Pytorch深度学习实践 11 卷积神经网络(高级)

11.卷积神经网络(高级篇)_哔哩哔哩_bilibili

最近在 B站 刘二大人 学习PyTorch ,上传一些学习用的代码,仅供参考和交流。

卷积神经网络基础部分参考:

Pytorch深度学习实践 10 卷积神经网络(基础)-CSDN博客

目录

1、Inception Module

2、包含Inception Module的卷积神经网络

3、Residual Block

4.包含Residual Block的卷积神经网络


1、Inception Module

        Inception Module,又称为GoogLeNet Inception Module,是由Google公司在2014年提出的一个卷积神经网络结构,是GoogLeNet网络的核心组件,旨在解决网络中的计算资源和参数数量的问题,并通过多尺度卷积核的组合来捕捉不同尺度的特征。

        Inception Module 的主要特点是并行结构,它包括多个分支(Branches),每个分支使用不同尺寸的卷积核。通过同时使用不同卷积核的信息,网络可以同时捕捉到局部和全局的特征,从而提高了网络的表达能力。

        Inception Module的基本组成部分如下:

  • 1x1 卷积核分支: 1x1卷积核用于捕捉通道间的相关性,有助于改变输入通道数,从而降低计算复杂度。

  • 3x3 卷积核分支: 3x3卷积核用于捕捉局部特征。通过不同尺寸的卷积核,网络可以更好地适应不同大小的目标。

  • 5x5 卷积核分支: 5x5卷积核也用于捕捉局部特征,与3x3卷积核的目的相似。但是它的感受野更大,可以捕捉更大范围的信息。

  • 3x3 最大池化分支: 最大池化操作有助于捕捉更加抽象和全局的特征。

  • Concatenation: 将所有分支的输出在通道维度上拼接在一起,形成最终的输出。

       基础单元定义:

self.branch1x1=nn.Conv2d(in_channels,16,kernel_size=1)

self.branch5x5_1=nn.Conv2d(in_channels,16,kernel_size=1)
self.branch5x5_2=nn.Conv2d(16,24,kernel_size=5,padding=2)
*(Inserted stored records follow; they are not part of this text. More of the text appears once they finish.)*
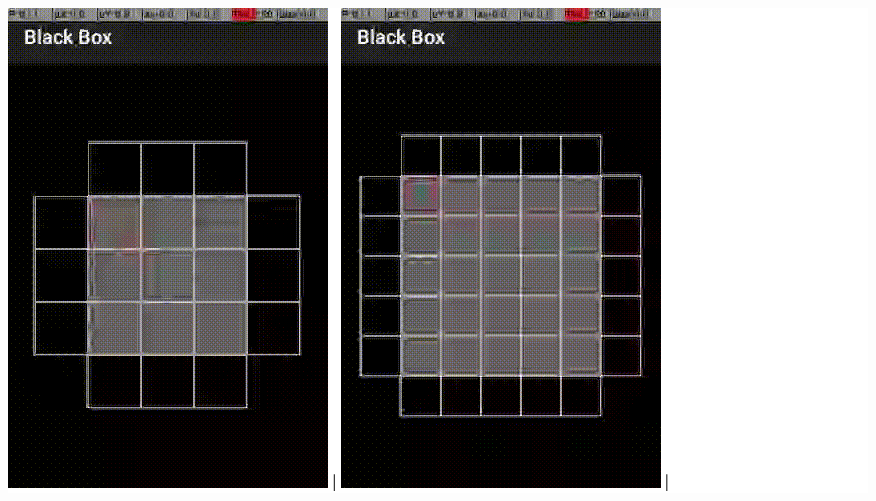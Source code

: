 ![Screenshot of 'blackbox_3x3_1_ball'](images/sgtpuzzles_blackbox_3x3_1_ball.gif) | ![Screenshot of 'blackbox_5x5_3_balls'](images/sgtpuzzles_blackbox_5x5_3_balls.gif) |
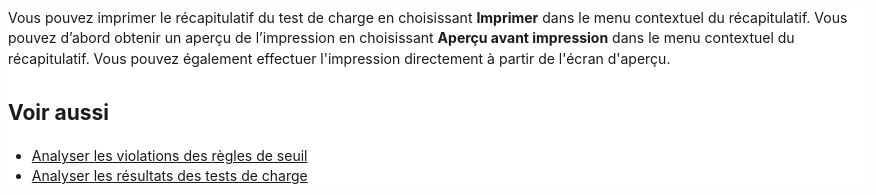 Vous pouvez imprimer le récapitulatif du test de charge en choisissant **Imprimer** dans le menu contextuel du récapitulatif. Vous pouvez d’abord obtenir un aperçu de l’impression en choisissant **Aperçu avant impression** dans le menu contextuel du récapitulatif. Vous pouvez également effectuer l'impression directement à partir de l'écran d'aperçu.

## <a name="see-also"></a>Voir aussi

- [Analyser les violations des règles de seuil](../test/analyze-threshold-rule-violations-in-load-tests.md)
- [Analyser les résultats des tests de charge](../test/analyze-load-test-results-using-the-load-test-analyzer.md)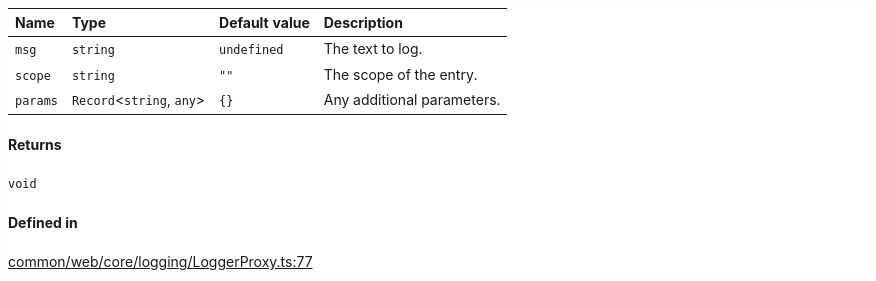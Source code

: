 | Name | Type | Default value | Description |
| :------ | :------ | :------ | :------ |
| `msg` | `string` | `undefined` | The text to log. |
| `scope` | `string` | `""` | The scope of the entry. |
| `params` | `Record`<`string`, `any`\> | `{}` | Any additional parameters. |

#### Returns

`void`

#### Defined in

[common/web/core/logging/LoggerProxy.ts:77](https://github.com/Soroush9978/rds-ng/blob/9a997cb/src/common/web/core/logging/LoggerProxy.ts#L77)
self.branch3x3_1=nn.Conv2d(in_channels,16,kernel_size=1)
self.branch3x3_2 = nn.Conv2d(16, 24, kernel_size=3,padding=1)
self.branch3x3_3 = nn.Conv2d(24, 24, kernel_size=3,padding=1)

self.branch_pool=nn.Conv2d(in_channels,24,kernel_size=1)

        分支1定义:

branch_pool=F.avg_pool2d(x,kernel_size=3,stride=1,padding=1)
branch_pool=self.branch_pool(branch_pool)

        分支2定义:

 branch1x1=self.branch1x1(x)

        分支3定义:

branch5x5=self.branch5x5_1(x)
branch5x5=self.branch5x5_2(branch5x5)

        分支4定义:

branch3x3=self.branch3x3_1(x)
branch3x3=self.branch3x3_2(branch3x3)
branch3x3=self.branch3x3_3(branch3x3)

        最终将4个分支的结果拼接起来,如图所示:

        拼接的代码如下:

outputs=[branch1x1,branch5x5,branch3x3,branch_pool]
final_out=torch.cat(outputs,dim=1)#在通道上拼接

         Inception Module代码定义:

class InceptionA(nn.Module):
    def __init__(self,in_channels):
        super(InceptionA,self).__init__()
        self.branch1x1=nn.Conv2d(in_channels,16,kernel_size=1)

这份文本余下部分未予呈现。